WHAT IS EXPECTED
Scan the listing below. Report each line that includes "results".

THE DATA
=== Begin Enclosure ===

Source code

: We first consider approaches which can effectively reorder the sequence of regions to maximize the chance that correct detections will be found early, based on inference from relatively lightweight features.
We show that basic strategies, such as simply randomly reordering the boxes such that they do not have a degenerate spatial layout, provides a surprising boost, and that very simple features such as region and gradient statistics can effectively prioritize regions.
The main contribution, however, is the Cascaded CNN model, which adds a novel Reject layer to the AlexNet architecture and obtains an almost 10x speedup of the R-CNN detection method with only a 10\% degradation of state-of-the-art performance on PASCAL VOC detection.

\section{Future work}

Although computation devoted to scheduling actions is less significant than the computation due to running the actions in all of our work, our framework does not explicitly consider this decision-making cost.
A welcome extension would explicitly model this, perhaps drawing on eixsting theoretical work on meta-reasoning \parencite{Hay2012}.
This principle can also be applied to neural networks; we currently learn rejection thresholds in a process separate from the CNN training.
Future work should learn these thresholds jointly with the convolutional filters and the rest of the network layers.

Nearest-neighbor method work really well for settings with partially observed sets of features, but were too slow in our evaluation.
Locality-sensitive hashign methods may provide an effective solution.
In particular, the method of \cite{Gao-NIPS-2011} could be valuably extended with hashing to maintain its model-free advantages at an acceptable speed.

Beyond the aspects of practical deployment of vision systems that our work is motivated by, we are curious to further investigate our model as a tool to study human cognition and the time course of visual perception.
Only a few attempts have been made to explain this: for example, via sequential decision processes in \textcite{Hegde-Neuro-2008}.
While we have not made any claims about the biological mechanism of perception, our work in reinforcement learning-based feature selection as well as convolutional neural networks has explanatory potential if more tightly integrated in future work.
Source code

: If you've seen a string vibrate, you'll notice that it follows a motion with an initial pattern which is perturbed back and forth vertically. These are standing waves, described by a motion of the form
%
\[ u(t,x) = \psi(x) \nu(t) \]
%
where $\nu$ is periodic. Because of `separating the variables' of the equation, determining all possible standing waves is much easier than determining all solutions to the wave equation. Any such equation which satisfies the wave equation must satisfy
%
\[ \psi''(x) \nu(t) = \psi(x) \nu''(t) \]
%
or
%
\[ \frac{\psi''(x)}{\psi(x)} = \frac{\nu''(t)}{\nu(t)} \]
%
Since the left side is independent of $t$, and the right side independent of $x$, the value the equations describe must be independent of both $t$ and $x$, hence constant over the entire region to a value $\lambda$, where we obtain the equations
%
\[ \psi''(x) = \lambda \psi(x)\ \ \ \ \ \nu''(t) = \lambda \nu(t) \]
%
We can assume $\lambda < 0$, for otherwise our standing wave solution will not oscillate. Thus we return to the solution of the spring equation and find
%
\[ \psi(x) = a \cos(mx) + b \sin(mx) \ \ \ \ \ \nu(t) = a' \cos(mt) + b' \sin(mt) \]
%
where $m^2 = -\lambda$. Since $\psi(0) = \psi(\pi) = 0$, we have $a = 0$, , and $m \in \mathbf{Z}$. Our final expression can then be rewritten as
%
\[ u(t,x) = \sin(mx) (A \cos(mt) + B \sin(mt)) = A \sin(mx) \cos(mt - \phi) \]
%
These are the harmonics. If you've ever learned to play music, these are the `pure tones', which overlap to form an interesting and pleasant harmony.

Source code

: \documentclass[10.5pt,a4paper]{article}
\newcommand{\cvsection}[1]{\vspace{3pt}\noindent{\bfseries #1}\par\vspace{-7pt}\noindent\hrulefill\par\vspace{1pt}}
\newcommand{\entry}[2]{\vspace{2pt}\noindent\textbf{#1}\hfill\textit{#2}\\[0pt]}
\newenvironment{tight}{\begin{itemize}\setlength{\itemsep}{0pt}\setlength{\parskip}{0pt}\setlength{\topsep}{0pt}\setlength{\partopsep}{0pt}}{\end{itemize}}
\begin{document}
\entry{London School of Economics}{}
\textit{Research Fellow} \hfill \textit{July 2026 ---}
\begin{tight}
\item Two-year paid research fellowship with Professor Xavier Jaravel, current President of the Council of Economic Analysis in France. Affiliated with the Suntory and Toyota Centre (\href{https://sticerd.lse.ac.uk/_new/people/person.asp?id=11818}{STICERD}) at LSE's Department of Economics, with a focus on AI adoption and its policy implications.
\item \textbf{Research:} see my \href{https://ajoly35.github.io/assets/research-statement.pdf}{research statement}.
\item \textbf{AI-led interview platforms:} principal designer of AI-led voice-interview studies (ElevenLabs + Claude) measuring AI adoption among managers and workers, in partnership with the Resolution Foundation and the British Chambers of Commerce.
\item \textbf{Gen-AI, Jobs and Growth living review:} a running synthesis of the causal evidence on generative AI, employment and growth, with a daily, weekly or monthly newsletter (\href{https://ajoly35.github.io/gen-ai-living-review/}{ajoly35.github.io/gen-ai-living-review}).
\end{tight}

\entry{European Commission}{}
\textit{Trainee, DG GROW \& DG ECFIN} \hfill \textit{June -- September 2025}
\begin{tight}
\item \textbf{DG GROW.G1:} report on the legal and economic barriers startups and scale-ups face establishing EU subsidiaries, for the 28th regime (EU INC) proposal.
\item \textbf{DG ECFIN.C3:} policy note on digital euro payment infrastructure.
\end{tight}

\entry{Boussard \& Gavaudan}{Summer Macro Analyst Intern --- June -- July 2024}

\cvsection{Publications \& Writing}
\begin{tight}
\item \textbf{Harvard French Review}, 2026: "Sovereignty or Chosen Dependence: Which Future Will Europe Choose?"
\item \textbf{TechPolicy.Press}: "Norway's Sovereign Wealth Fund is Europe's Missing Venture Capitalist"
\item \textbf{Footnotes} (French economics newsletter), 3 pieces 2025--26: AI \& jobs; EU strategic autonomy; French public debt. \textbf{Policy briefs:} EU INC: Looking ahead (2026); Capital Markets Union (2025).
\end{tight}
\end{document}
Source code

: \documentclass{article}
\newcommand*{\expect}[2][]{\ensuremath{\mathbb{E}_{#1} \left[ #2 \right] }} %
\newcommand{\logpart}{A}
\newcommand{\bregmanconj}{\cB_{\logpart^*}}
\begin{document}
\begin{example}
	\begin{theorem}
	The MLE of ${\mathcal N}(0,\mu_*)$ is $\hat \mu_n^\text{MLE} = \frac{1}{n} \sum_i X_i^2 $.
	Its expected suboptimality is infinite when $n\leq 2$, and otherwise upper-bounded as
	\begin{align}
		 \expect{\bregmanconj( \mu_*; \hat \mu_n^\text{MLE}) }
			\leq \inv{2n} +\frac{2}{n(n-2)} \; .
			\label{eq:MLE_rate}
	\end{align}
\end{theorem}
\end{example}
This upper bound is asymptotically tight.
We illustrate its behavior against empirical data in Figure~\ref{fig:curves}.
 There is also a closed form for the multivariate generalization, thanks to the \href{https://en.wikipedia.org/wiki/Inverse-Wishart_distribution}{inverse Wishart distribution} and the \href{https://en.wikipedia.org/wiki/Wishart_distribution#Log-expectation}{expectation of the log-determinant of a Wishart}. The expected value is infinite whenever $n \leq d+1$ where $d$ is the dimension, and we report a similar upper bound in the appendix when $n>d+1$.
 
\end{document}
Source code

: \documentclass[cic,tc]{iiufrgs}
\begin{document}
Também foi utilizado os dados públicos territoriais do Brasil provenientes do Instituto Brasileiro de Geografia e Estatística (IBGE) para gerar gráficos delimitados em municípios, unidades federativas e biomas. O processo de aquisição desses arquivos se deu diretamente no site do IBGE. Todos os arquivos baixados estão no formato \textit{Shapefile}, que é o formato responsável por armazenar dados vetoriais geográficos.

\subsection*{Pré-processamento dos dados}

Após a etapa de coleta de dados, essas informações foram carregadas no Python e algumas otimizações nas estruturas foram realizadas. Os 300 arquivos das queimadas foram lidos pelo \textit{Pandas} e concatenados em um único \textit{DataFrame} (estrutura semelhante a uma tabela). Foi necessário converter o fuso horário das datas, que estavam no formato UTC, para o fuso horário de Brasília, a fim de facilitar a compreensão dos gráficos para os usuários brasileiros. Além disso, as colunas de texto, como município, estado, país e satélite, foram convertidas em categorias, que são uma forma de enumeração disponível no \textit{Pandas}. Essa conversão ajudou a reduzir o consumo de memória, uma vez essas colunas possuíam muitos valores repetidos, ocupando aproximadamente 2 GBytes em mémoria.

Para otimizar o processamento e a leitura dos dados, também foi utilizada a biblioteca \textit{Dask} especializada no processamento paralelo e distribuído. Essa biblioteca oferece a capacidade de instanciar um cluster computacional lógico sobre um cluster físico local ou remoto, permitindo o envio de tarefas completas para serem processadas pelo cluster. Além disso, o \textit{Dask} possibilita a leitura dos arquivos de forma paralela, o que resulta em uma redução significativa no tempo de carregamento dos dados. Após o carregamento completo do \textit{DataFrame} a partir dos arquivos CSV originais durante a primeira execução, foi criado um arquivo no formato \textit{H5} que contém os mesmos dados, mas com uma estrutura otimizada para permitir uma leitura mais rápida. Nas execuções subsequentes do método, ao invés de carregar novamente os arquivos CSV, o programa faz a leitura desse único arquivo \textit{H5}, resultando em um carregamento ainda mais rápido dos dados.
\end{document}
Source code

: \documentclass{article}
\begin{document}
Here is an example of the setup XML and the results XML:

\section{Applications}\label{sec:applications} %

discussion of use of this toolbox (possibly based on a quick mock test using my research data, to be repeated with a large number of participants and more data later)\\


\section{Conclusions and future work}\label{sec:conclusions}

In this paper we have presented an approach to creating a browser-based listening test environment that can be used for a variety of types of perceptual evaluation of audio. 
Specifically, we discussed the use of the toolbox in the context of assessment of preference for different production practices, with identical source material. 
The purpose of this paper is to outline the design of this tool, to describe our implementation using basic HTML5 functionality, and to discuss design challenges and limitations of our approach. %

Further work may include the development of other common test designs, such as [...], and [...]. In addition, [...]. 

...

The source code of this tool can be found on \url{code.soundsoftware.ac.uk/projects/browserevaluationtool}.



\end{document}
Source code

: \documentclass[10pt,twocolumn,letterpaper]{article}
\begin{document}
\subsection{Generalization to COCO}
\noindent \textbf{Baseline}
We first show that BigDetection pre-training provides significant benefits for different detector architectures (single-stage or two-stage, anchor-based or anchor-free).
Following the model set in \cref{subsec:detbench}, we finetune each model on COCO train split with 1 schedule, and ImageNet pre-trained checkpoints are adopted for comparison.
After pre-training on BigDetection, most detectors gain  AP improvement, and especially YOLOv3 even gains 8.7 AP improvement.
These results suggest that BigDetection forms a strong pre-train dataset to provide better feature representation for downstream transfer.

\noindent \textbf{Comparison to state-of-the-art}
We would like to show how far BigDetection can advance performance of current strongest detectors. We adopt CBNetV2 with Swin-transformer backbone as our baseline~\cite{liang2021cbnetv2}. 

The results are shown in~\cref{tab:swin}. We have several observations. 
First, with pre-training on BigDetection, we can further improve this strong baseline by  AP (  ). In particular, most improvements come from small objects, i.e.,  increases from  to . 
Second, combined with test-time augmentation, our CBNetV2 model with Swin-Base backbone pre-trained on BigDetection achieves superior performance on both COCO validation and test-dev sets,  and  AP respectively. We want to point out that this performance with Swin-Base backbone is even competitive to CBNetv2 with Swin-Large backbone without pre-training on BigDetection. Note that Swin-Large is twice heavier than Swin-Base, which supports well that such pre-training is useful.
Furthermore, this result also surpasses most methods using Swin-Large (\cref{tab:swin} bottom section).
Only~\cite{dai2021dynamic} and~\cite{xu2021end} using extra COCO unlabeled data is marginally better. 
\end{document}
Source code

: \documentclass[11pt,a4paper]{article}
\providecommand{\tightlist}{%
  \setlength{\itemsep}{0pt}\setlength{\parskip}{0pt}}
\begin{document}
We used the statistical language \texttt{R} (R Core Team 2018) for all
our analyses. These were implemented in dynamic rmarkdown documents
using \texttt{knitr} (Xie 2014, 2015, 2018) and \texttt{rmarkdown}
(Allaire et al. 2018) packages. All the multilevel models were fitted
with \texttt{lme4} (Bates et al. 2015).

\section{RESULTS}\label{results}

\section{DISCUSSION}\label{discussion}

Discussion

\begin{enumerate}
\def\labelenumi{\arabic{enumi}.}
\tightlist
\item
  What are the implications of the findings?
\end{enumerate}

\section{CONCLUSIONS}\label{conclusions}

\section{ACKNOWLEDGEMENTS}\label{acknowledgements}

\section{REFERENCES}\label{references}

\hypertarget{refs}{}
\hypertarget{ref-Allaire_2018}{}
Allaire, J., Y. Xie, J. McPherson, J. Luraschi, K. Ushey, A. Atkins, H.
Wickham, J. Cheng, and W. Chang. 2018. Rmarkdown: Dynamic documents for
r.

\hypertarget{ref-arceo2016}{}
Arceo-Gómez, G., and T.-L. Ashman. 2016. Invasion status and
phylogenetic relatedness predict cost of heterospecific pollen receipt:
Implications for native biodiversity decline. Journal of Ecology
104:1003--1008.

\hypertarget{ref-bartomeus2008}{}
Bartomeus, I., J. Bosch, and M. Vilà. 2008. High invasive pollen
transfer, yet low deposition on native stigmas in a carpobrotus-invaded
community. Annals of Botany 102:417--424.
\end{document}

=== End Enclosure ===

WRITTEN ANSWER
Here is an example of the setup XML and the results XML:
These results suggest that BigDetection forms a strong pre-train dataset to provide better feature representation for downstream transfer.
The results are shown in~\cref{tab:swin}. We have several observations. 
\section{RESULTS}\label{results}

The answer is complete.